David Le Breton : La mienne est celle d'un adolescent mal dans sa peau aux prises avec l'énigme de l'incarnation : quel est le lien entre moi et mon visage, mes mains, mon corps ? L'anthropologie, le détour par d'autres sociétés humaines m'ont permis de comprendre que nous sommes les incarnations d'une culture, que nos gestuelles, nos habitudes vestimentaires, la manière dont nous parons notre corps renvoient à des visions du monde, à des manières d'être ensemble. Depuis une quinzaine d'années, j'essaie ainsi de comprendre quelle est la part de l'autre en nous, la part de la culture. Parallèlement, comme Thierry Jonquet, j'ai moi aussi fréquenté l'hôpital, où j'ai enseigné dans diverses écoles d'infirmiers. Je suis troublé de constater à quel point la qualité de notre rapport au monde passe par notre corps: notre apparence commande le regard des autres, peut induire une extrême violence ou à l'inverse une grande adhésion. Ce qui me rapproche de Jonquet, c'est la volonté de comprendre le corps abîmé, le corps en souffrance.
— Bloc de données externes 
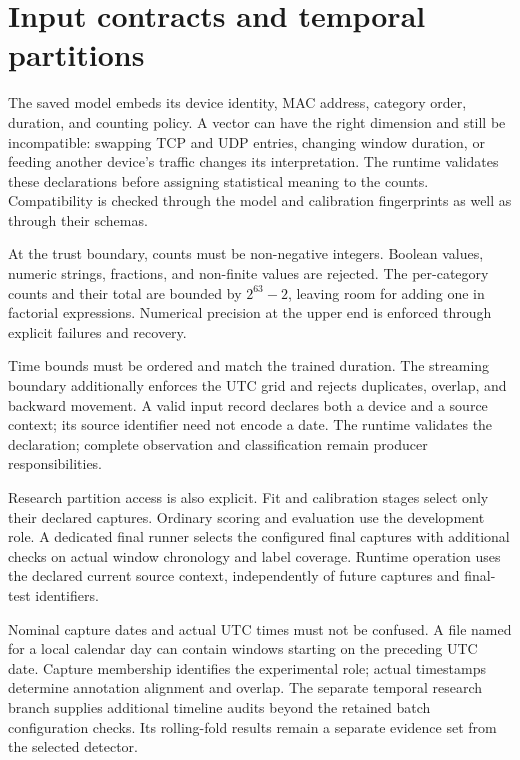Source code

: \section{Input contracts and temporal partitions}
\label{sec:contracts}

The saved model embeds its device identity, MAC address, category order,
duration, and counting policy. A vector can have the right dimension and
still be incompatible: swapping TCP and UDP entries, changing window
duration, or feeding another device's traffic changes its interpretation.
The runtime validates these declarations before assigning statistical
meaning to the counts. Compatibility is checked through the model and
calibration fingerprints as well as through their schemas.

At the trust boundary, counts must be non-negative integers. Boolean
values, numeric strings, fractions, and non-finite values are rejected.
The per-category counts and their total are bounded by $2^{63}-2$, leaving
room for adding one in factorial expressions. Numerical precision at the
upper end is enforced through explicit failures and recovery.

Time bounds must be ordered and match the trained duration. The streaming
boundary additionally enforces the UTC grid and rejects duplicates,
overlap, and backward movement. A valid input record declares both a
device and a source context; its source identifier need not encode a date.
The runtime validates the declaration; complete observation and
classification remain producer responsibilities.

Research partition access is also explicit. Fit and calibration stages
select only their declared captures. Ordinary scoring and evaluation use
the development role. A dedicated final runner selects the configured
final captures with additional checks on actual window chronology and
label coverage. Runtime operation uses the declared current source context,
independently of future captures and final-test identifiers.

Nominal capture dates and actual UTC times must not be confused. A file
named for a local calendar day can contain windows starting on the
preceding UTC date. Capture membership identifies the experimental role;
actual timestamps determine annotation alignment and overlap. The
separate temporal research branch supplies additional timeline audits beyond
the retained batch configuration checks. Its rolling-fold results remain a
separate evidence set from the selected detector.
Thierry Jonquet: Mais je n'y vois, moi, qu'une matière romanesque. J'essaie de construire des histoires qui accrochent le lecteur, je n'avance pas de discours, tout juste quelques questions.
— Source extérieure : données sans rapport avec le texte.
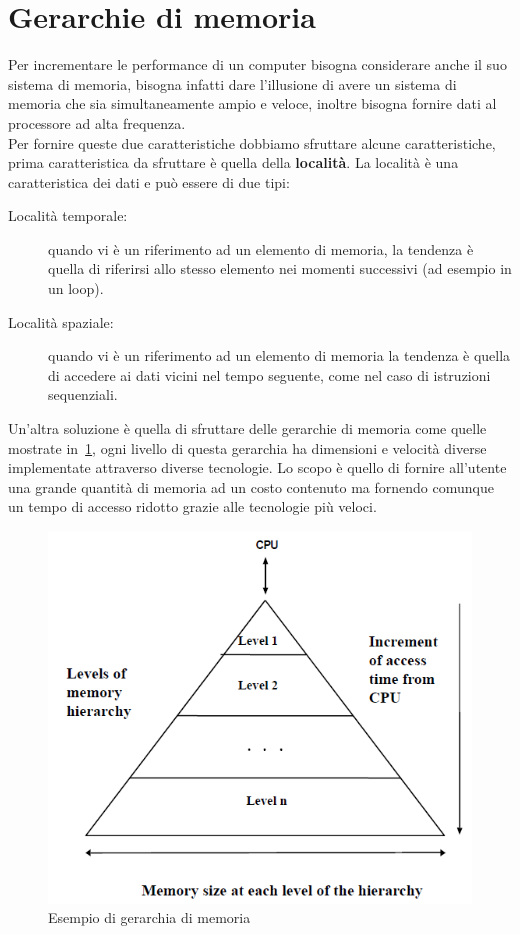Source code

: \section{Gerarchie di memoria}\label{capitolo6}
Per incrementare le performance di un computer bisogna considerare anche il suo sistema di memoria, bisogna infatti dare l'illusione di avere un sistema di memoria che sia simultaneamente ampio e veloce, inoltre bisogna fornire dati al processore ad alta frequenza.\\
Per fornire queste due caratteristiche dobbiamo sfruttare alcune caratteristiche, prima caratteristica da sfruttare è quella della \textbf{località}. La località è una caratteristica dei dati e può essere di due tipi:
\begin{description}
\item[Località temporale:] quando vi è un riferimento ad un elemento di memoria, la tendenza è quella di riferirsi allo stesso elemento nei momenti successivi (ad esempio in un loop).
\item[Località spaziale:] quando vi è un riferimento ad un elemento di memoria la tendenza è quella di accedere ai dati vicini nel tempo seguente, come nel caso di istruzioni sequenziali.
\end{description}
Un'altra soluzione è quella di sfruttare delle gerarchie di memoria come quelle mostrate in \figurename\,\ref{fig:gerarchia}, ogni livello di questa gerarchia ha dimensioni e velocità diverse implementate attraverso diverse tecnologie. Lo scopo è quello di fornire all'utente una grande quantità di memoria ad un costo contenuto ma fornendo comunque un tempo di accesso ridotto grazie alle tecnologie più veloci.
\begin{figure}[htb]
\centering
\includegraphics[scale=0.5]{img/gerarchia.png}
\caption{Esempio di gerarchia di memoria}\label{fig:gerarchia}
\end{figure}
David Le Breton : N'empêche que des ouvrages comme les vôtres sont bel et bien des sortes d'analyseurs sociologiques. Il y a dans vos intrigues, dans la mise en scène de vos personnages des éléments qui permettent de mieux comprendre le statut du corps dans notre société. Au risque de vous surprendre, je ne vois pas de différence majeure entre nous. Le roman est une manière de poursuivre la réflexion avec d'autres moyens que ceux des sciences humaines. Les différences, ce sont les mises en forme, les morales d'écriture, l'enquête, le terrain, la nécessité pour un universitaire d'étayer son propos par la citation d'une série d'auteurs alors que le romancier peut aller droit à son sujet sans avoir de compte à rendre, sinon sur la qualité de son intrigue.
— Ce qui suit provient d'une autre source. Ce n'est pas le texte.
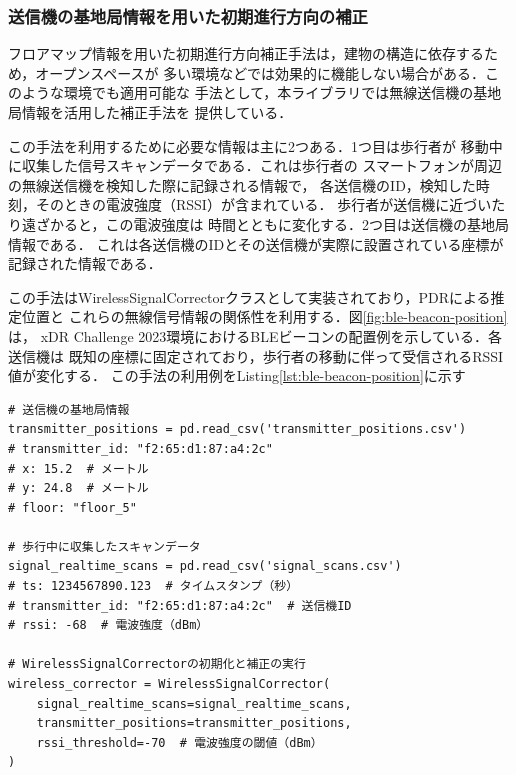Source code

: 
\subsubsection{送信機の基地局情報を用いた初期進行方向の補正}

フロアマップ情報を用いた初期進行方向補正手法は，建物の構造に依存するため，オープンスペースが
多い環境などでは効果的に機能しない場合がある．このような環境でも適用可能な
手法として，本ライブラリでは無線送信機の基地局情報を活用した補正手法を
提供している．

この手法を利用するために必要な情報は主に2つある．1つ目は歩行者が
移動中に収集した信号スキャンデータである．これは歩行者の
スマートフォンが周辺の無線送信機を検知した際に記録される情報で，
各送信機のID，検知した時刻，そのときの電波強度（RSSI）が含まれている．
歩行者が送信機に近づいたり遠ざかると，この電波強度は
時間とともに変化する．2つ目は送信機の基地局情報である．
これは各送信機のIDとその送信機が実際に設置されている座標が
記録された情報である．

この手法はWirelessSignalCorrectorクラスとして実装されており，PDRによる推定位置と
これらの無線信号情報の関係性を利用する．図\ref{fig:ble-beacon-position}は，
xDR Challenge 2023環境におけるBLEビーコンの配置例を示している．各送信機は
既知の座標に固定されており，歩行者の移動に伴って受信されるRSSI値が変化する．
この手法の利用例をListing\ref{lst:ble-beacon-position}に示す

\begin{lstlisting}[caption={WirelessSignalCorrectorの使用例},label=lst:ble-beacon-position,float=h]
# 送信機の基地局情報
transmitter_positions = pd.read_csv('transmitter_positions.csv')
# transmitter_id: "f2:65:d1:87:a4:2c"
# x: 15.2  # メートル
# y: 24.8  # メートル
# floor: "floor_5"

# 歩行中に収集したスキャンデータ
signal_realtime_scans = pd.read_csv('signal_scans.csv')
# ts: 1234567890.123  # タイムスタンプ（秒）
# transmitter_id: "f2:65:d1:87:a4:2c"  # 送信機ID
# rssi: -68  # 電波強度（dBm）

# WirelessSignalCorrectorの初期化と補正の実行
wireless_corrector = WirelessSignalCorrector(
    signal_realtime_scans=signal_realtime_scans,
    transmitter_positions=transmitter_positions,
    rssi_threshold=-70  # 電波強度の閾値（dBm）
)
\end{lstlisting}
Télérama : Quelles ont été les sources de votre dernier roman, Thierry Jonquet ? Comme vos précédents livres, Ad vitam aeternam est directement inspiré de la réalité sociale...
Thierry Jonquet : Bien sûr, mais je réagis émotionnellement, j'essaie de ne pas trop rationaliser. Le roman, sinon, serait tué dans l'œuf. A l'origine, il y a la lecture de L'Adieu au corps, cet essai où David Le Breton analyse le mépris contemporain pour le corps: cette manière de le considérer comme imparfait et par conséquent comme un terrain d'expériences sans limites pour l'embellir ou l'améliorer. ça commence avec le piercing, qui peut prendre des formes radicales, jusqu'à certains délires de la médecine, qui finit par ne voir en nous qu'une sorte de meccano dont les pièces pourraient être changées à l'infini ... Mais le déclic, c'est un reportage que j'ai vu, peu de temps après, sur l'artiste allemand Gunther von Hagens, un ancien médecin anatomiste devenu
>" sculpteur " de cadavres (qu'il conserve grâce à un procédé de son invention, la " plastination ", et met en scène en fonction de ses caprices). Quand j'ai vu que des millions de gens se pressaient à ses expositions, je me suis dit que j'avais la matière d'un roman. Il me semble que nous sommes au début d'un processus et qu'il va y avoir des dégâts !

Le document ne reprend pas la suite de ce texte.